Travels in Greece

Museum of Ancient Greek Musical Instruments in Katakolon

In addition to the Museum of Ancient Greek Technology, the Museum of Ancient Greek Musical Instruments housed in the same building also appears to have re-opened after a period of dormancy and exhibits a wide range of working musical instruments from ancient Greece. If you don't have time to make Olympia, or simply want to see everything there is to see in tiny Katakolon, go check them out!

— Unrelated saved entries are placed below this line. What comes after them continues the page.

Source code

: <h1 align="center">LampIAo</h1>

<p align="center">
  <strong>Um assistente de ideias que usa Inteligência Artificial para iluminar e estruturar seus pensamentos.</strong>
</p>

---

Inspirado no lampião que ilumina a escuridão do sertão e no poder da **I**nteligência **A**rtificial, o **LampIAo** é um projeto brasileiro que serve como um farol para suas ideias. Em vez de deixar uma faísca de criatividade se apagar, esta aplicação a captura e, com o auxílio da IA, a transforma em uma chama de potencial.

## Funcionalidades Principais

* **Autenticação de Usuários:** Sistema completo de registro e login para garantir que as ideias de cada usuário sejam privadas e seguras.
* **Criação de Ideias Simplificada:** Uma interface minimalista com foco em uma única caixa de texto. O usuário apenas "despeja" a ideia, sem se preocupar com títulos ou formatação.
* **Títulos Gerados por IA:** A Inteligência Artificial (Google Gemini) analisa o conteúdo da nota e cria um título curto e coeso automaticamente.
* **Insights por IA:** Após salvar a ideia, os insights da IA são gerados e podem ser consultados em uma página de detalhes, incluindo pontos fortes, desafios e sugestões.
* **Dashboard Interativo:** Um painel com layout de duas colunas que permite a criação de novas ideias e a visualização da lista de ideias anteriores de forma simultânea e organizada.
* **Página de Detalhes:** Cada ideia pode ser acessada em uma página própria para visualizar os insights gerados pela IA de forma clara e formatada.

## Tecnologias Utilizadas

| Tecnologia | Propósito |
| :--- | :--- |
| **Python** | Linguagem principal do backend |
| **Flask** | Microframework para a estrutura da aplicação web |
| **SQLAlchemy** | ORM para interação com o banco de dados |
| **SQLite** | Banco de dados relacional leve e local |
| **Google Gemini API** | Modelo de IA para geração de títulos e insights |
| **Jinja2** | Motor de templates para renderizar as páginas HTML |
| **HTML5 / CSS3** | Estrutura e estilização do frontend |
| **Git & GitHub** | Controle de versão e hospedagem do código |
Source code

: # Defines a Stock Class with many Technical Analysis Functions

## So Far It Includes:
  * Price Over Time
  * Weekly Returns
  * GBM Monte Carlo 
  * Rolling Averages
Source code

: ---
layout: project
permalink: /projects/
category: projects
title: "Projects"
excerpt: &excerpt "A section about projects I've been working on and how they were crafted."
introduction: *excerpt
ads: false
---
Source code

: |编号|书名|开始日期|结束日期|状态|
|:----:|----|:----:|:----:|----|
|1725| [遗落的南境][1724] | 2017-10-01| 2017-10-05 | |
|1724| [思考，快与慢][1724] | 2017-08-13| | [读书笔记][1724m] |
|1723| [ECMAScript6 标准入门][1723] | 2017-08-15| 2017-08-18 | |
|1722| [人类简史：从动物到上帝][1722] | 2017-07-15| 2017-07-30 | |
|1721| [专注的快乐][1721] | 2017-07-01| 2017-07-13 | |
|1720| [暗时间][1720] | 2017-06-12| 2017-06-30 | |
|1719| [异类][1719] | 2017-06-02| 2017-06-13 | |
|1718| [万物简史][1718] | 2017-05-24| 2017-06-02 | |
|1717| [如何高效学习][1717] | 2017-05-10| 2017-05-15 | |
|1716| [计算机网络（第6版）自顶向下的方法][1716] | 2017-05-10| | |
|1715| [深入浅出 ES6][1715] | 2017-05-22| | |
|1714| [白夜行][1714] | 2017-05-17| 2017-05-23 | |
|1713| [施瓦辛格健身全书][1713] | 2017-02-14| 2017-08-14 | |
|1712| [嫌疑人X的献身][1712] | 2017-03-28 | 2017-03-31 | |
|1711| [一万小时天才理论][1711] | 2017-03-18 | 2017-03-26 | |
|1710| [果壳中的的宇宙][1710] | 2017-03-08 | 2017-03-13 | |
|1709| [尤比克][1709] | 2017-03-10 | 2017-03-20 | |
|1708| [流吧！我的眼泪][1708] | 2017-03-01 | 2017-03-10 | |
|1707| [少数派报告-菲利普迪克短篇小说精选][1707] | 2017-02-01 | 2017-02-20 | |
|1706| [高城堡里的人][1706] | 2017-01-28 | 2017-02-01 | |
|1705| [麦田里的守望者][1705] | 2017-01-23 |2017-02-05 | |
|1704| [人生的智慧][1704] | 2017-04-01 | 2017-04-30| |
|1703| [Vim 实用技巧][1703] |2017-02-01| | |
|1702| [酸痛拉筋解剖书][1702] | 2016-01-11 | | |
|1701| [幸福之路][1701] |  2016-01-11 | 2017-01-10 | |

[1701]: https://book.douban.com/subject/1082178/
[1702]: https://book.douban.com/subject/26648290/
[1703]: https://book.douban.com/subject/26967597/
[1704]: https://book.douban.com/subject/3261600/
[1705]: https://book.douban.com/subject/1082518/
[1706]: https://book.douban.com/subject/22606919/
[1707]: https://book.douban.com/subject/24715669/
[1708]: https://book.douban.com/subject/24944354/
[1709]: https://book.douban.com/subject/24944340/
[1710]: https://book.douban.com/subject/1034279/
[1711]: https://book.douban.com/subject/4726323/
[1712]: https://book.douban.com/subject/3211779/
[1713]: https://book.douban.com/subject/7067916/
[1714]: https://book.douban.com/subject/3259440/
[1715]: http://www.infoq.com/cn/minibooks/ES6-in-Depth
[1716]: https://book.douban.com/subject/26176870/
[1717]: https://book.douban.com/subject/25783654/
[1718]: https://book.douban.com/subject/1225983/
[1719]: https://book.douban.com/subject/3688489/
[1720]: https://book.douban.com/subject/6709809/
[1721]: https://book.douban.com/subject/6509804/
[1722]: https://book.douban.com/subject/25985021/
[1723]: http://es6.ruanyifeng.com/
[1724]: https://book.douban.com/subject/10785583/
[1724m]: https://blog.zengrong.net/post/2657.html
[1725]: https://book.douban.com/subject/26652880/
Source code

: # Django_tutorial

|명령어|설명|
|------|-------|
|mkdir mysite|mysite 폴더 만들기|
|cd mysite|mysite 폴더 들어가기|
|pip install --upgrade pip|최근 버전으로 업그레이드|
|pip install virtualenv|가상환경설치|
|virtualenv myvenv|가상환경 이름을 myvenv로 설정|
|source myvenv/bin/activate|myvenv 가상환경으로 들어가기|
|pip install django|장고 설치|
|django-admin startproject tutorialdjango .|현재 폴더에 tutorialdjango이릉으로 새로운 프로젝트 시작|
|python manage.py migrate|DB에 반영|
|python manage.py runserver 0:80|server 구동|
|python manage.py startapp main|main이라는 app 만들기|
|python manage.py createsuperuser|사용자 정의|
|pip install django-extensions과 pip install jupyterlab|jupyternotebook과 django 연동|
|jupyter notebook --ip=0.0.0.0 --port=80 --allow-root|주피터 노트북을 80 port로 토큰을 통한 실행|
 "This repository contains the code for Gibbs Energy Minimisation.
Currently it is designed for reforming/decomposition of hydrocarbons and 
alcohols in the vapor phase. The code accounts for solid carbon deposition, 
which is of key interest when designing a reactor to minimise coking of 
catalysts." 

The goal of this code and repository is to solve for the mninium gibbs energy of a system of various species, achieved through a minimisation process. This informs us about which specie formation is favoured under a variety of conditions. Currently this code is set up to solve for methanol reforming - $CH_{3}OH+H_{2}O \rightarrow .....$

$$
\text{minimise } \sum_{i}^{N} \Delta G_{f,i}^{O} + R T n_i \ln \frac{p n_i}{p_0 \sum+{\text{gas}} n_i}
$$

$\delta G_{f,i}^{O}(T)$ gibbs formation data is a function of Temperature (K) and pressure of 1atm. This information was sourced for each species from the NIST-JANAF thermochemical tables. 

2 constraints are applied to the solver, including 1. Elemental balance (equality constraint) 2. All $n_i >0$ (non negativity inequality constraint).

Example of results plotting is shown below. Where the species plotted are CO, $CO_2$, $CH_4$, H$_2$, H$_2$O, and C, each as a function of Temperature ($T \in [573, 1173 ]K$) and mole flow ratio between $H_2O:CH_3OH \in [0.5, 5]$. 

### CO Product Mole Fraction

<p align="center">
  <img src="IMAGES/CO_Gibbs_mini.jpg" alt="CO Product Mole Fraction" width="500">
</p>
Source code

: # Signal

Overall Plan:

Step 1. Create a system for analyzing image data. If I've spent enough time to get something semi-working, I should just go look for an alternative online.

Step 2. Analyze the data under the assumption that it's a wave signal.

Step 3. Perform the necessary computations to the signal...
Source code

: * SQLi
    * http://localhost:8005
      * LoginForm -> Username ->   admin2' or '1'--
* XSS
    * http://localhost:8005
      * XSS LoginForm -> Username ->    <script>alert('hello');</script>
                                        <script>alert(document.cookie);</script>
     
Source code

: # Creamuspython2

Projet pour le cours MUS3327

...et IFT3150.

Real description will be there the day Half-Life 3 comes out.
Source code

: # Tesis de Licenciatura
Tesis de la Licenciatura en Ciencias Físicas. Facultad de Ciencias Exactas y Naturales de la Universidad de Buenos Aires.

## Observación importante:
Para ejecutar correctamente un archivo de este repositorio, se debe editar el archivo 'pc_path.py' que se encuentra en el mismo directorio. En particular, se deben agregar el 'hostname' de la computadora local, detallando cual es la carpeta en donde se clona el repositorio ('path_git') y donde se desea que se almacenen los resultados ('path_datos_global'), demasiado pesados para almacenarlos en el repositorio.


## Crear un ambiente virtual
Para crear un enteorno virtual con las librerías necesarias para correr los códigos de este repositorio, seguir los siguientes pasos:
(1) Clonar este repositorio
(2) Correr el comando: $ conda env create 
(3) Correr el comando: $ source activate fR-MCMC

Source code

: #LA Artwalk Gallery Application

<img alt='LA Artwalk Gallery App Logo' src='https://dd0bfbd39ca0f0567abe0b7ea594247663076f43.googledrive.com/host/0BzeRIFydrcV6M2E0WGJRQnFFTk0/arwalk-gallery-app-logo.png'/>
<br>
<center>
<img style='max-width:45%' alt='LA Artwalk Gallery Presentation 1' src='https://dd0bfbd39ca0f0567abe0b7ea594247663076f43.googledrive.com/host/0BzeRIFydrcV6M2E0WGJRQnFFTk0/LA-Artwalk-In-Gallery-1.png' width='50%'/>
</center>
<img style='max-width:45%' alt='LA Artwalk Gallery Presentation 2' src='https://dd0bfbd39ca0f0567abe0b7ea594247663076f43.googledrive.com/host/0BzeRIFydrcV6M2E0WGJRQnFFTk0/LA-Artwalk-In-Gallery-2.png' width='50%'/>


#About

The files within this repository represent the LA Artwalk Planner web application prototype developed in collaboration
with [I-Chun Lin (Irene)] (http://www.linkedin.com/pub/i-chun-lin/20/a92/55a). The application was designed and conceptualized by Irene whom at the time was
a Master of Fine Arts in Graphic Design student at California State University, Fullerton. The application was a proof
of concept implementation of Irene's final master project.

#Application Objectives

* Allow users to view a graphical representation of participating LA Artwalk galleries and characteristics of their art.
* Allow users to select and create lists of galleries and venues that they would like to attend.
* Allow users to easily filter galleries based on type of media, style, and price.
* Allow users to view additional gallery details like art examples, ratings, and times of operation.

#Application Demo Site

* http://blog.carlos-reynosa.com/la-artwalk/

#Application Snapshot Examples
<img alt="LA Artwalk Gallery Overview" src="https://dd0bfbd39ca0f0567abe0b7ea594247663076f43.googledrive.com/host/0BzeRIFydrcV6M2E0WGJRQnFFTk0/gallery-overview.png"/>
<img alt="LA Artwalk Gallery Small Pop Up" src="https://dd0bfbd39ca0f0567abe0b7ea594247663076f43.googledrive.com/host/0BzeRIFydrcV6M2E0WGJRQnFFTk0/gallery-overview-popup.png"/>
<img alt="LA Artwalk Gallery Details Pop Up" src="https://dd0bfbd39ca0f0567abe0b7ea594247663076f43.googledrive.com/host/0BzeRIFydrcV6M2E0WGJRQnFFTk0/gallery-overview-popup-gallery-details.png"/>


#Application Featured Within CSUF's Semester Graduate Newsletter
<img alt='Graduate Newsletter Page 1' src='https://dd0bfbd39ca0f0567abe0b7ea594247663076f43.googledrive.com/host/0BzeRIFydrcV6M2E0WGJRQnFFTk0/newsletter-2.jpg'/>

The Museum of Ancient Greek Musical Instruments operates in Katakolon, Greece under the auspices of the Municipality of Pyrgos, in the John S. Latsis building next to the Museum of Ancient Greek Technology and includes 42 ancient Greek musical instruments accompanied by detailed descriptions and diagrams after research, study and construction by Kostas Kotsanas. The instruments operate and their construction is based on ancient Greek literature and vase paintings.

The exhibits include

The monochord, the helikon and the syntonon of Pythagoras, with which the great philosopher studied the musical scales and proved the mathematical relations that define them.

The lyra of Hermes, the first stringed instrument with a tortoise shell and ox skin soundbox, goat horn arms and sheep gut strings.

The majestic guitar of Apollo, a technologically complex instrument with balancing weights, prominent cam rotating string tension spirals, flexible curlicues for a wave-like resonance and an adjustable bridge for the changing of musical notes.

The pandoura, the predecessor of all contemporary stringed instruments with frets (i.e. the lute, the bouzouki, the baglamas, etc.).

The eminent Homeric phorminx and the archaic guitar, the Dionysian barbitos, Orpheus’ guitar, the harp of Sappho, the triangular harp, the sambyke, the clappers, the Ptolemaic helicon, etc., supplement the ancient Greek stringed instruments. The aulos, the diaulos, the askaulos, the panpipes, the salpinx, the tympanon and the rhoptron, the cymbals, the clappers, the rattles, the kroupezion, the psithyra and the copper-phone are some of the wind and percussion instruments.

Lastly, the impressive hydraulis of Ctesibius, the first worldwide keyboard instrument, dominates the end of the exhibition, from which the visitors may hear the song of Seikilos, the most ancient complete musical composition.

More information is available at www.kotsanas.com. If you dont have enough time to make Olympia or if you just want to hang around Katakolon go check them out, and drop us a line with your thoughts!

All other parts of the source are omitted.